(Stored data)
※ ※ ※

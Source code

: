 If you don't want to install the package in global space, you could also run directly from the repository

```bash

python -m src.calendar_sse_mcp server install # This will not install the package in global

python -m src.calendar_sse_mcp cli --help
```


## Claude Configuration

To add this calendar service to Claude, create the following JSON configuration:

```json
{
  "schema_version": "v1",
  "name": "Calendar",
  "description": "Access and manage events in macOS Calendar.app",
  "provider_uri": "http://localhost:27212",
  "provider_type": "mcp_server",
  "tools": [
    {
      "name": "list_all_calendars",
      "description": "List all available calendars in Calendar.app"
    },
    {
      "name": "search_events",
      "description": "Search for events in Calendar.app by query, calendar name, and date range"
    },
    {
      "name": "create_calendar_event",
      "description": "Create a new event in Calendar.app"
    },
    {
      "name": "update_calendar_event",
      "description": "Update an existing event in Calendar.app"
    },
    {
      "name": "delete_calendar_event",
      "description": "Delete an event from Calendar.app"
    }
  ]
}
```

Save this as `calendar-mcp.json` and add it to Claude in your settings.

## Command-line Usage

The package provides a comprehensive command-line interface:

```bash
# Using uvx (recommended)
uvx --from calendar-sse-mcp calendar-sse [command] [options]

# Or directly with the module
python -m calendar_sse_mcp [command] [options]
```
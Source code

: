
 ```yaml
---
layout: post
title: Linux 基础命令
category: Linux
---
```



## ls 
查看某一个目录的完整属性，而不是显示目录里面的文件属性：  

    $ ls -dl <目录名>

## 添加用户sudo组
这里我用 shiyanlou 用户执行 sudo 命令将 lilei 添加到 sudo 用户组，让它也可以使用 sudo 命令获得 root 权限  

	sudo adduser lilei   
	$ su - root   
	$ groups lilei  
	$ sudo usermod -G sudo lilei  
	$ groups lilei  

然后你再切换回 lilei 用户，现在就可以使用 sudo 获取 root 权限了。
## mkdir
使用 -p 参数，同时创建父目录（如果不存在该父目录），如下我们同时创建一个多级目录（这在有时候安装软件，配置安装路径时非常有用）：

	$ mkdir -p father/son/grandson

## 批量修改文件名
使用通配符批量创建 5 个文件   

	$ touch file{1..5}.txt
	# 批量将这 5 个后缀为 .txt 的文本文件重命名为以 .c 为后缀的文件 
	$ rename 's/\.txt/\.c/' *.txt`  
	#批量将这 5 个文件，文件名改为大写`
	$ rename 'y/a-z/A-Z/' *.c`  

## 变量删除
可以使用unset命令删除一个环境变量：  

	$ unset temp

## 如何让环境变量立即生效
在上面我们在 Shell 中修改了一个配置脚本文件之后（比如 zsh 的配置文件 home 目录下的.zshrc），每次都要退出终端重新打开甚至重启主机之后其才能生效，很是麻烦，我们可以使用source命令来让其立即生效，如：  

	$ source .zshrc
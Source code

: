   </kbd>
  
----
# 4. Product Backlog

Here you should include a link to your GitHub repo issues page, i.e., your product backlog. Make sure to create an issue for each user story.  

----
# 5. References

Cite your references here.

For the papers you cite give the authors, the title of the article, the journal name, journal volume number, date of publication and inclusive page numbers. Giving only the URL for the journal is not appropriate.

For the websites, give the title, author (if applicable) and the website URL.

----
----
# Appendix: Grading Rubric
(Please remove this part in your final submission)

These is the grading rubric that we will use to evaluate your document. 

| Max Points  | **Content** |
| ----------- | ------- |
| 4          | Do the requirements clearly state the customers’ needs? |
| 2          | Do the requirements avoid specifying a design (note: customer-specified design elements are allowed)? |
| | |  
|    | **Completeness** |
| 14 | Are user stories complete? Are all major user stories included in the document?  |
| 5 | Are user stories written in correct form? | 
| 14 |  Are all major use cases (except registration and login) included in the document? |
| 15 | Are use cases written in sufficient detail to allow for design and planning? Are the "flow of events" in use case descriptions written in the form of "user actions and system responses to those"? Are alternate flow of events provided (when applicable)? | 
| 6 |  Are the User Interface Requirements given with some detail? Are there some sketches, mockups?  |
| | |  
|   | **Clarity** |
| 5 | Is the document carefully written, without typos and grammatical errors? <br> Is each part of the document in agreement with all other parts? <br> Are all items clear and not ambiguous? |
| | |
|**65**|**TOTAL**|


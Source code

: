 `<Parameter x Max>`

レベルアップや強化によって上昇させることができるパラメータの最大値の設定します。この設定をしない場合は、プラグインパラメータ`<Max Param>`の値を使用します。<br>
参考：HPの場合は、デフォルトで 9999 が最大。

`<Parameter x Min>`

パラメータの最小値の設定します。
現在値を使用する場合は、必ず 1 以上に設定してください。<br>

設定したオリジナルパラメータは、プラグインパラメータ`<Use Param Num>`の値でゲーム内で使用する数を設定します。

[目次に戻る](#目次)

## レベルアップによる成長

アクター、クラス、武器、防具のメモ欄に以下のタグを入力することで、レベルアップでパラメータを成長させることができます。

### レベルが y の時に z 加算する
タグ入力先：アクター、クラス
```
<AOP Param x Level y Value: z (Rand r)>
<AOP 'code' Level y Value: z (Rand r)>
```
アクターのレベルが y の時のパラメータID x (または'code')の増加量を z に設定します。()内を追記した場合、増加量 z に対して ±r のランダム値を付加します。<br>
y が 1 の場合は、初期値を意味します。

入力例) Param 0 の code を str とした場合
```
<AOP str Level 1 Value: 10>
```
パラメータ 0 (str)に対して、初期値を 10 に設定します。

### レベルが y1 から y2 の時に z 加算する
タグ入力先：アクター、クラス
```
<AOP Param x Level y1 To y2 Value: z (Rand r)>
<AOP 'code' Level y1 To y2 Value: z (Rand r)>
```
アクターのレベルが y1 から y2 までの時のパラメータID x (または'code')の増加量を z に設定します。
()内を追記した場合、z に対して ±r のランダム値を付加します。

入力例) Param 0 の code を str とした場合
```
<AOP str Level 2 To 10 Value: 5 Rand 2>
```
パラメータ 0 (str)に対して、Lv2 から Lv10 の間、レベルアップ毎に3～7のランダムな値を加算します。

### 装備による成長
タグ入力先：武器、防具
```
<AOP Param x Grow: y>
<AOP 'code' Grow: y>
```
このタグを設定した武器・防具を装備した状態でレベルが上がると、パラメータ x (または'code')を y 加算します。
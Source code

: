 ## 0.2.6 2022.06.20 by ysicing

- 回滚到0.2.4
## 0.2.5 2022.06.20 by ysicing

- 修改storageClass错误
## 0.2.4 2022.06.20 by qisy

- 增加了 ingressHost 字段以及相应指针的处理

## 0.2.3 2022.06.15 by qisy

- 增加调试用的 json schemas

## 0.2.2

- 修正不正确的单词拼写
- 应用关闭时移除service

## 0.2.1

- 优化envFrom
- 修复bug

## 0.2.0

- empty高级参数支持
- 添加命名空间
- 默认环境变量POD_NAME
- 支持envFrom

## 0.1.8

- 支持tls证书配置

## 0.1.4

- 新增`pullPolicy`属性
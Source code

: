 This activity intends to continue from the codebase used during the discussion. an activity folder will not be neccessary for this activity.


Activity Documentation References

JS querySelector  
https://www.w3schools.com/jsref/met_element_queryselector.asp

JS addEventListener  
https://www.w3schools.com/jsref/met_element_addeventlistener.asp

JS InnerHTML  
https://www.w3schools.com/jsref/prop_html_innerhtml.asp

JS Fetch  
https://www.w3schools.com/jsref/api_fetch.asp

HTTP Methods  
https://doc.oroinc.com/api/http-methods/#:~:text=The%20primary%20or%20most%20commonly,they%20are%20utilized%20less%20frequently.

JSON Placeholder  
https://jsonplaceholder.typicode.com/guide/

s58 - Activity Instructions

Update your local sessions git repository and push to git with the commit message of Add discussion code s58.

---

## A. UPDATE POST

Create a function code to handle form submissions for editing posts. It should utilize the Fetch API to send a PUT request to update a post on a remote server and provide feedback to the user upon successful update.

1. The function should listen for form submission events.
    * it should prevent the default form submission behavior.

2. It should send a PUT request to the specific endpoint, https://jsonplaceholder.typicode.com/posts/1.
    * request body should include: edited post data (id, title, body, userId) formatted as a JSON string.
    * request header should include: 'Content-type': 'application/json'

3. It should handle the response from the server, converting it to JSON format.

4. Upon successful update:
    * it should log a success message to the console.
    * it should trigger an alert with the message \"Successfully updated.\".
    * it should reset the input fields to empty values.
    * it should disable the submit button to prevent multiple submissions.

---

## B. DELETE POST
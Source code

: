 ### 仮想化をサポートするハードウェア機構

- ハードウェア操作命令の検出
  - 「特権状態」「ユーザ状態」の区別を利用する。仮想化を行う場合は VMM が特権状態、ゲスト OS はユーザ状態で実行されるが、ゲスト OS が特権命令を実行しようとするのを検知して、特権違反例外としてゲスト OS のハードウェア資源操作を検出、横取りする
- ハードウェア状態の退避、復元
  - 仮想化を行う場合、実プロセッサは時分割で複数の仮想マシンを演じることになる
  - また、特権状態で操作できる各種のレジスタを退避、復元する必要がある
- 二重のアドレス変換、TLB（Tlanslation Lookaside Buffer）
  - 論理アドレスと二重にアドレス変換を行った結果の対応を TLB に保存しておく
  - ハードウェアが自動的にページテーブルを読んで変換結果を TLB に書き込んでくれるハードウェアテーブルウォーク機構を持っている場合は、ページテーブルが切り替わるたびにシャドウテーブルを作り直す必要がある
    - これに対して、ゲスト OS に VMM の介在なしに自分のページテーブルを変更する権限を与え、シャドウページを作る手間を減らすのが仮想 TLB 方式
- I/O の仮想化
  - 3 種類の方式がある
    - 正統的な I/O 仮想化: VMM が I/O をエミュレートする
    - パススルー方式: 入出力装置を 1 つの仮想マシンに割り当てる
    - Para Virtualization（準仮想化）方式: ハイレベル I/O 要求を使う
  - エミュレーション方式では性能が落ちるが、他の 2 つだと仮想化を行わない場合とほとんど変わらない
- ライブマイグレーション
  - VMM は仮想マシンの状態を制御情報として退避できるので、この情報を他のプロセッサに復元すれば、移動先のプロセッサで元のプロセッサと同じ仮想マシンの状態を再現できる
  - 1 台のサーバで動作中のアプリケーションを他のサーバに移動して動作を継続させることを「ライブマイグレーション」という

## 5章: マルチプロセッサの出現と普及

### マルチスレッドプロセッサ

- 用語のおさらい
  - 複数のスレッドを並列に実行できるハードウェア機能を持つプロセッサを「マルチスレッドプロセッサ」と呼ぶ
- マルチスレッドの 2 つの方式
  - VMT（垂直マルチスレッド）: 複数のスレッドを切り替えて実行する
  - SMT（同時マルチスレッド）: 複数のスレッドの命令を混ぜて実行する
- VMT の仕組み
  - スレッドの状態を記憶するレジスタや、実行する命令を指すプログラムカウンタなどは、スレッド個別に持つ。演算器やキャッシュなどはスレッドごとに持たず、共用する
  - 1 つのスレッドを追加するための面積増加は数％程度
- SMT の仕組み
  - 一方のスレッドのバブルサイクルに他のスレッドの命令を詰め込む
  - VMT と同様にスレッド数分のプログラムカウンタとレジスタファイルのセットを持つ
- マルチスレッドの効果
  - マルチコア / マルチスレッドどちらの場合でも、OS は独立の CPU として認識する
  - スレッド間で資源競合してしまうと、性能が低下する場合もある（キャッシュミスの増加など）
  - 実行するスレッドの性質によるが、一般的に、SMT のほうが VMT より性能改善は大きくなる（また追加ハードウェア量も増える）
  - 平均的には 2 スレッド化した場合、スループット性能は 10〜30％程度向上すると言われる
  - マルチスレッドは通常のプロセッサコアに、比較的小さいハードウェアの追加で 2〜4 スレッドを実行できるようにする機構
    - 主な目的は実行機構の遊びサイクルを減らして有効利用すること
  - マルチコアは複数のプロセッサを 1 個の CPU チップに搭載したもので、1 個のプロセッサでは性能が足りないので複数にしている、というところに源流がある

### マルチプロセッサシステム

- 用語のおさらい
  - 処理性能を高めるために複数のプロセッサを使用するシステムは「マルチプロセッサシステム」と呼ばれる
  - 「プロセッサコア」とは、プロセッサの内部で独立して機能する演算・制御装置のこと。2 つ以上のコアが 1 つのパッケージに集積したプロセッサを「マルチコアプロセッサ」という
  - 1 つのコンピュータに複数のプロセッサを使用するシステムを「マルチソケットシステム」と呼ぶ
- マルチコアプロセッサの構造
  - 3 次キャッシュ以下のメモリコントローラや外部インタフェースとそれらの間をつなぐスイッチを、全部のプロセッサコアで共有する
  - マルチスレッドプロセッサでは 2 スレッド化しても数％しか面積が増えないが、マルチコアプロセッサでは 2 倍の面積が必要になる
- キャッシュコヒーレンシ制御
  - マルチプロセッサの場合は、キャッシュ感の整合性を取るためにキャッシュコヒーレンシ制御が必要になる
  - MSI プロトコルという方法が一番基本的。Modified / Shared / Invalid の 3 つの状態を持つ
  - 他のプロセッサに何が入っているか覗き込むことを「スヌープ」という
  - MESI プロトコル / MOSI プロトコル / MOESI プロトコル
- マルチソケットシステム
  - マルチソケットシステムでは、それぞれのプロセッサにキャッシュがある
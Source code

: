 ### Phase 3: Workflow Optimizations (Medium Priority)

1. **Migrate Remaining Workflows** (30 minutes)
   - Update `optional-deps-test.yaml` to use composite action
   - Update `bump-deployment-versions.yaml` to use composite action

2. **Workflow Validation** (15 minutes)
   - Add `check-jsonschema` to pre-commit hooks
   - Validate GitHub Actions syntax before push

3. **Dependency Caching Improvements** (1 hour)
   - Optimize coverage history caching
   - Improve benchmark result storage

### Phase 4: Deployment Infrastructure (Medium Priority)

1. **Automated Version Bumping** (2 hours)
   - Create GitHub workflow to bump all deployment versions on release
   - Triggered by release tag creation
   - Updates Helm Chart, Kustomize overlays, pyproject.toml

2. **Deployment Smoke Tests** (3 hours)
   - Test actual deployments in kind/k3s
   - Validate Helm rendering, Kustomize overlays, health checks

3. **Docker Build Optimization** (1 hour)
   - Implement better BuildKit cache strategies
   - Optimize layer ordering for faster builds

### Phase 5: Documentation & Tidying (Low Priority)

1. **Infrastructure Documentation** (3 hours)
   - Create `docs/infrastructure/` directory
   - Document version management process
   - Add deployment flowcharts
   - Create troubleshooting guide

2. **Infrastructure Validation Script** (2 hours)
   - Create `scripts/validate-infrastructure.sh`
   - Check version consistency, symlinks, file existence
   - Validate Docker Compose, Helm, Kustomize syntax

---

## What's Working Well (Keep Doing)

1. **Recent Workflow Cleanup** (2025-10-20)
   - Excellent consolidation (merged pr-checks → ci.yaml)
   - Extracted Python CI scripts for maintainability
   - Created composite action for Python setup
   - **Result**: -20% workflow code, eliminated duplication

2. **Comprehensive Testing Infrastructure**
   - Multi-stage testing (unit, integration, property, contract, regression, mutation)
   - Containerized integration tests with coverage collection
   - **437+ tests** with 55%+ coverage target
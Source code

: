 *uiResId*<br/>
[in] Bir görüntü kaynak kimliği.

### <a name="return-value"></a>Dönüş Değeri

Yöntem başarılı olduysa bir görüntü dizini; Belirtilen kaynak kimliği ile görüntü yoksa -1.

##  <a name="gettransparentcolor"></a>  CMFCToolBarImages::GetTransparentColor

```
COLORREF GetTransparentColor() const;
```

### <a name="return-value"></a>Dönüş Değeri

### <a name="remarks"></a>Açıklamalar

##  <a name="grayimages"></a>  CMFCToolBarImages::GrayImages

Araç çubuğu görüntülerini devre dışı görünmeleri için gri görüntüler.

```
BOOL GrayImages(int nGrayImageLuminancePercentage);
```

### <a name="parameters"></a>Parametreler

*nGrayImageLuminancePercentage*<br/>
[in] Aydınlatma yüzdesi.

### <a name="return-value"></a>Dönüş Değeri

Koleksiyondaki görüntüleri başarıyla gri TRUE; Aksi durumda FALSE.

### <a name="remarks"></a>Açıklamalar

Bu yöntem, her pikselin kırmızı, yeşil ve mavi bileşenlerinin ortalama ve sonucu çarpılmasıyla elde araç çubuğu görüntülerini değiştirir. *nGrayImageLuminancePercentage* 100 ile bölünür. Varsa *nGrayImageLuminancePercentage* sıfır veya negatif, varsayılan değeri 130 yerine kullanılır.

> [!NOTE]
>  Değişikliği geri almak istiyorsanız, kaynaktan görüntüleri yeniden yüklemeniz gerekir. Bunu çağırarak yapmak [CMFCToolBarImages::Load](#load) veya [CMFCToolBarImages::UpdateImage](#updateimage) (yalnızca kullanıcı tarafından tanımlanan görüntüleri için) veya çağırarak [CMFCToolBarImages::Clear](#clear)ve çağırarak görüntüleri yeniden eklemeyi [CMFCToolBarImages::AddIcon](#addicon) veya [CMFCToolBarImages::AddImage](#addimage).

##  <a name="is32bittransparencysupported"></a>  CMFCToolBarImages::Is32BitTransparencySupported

※ ※ ※

WHAT YOU ARE ASKED TO DO
Each line above that has the word "detail" should be copied.

COMPLETED EXERCISE
| 15 | Are use cases written in sufficient detail to allow for design and planning? Are the "flow of events" in use case descriptions written in the form of "user actions and system responses to those"? Are alternate flow of events provided (when applicable)? | 
| 6 |  Are the User Interface Requirements given with some detail? Are there some sketches, mockups?  |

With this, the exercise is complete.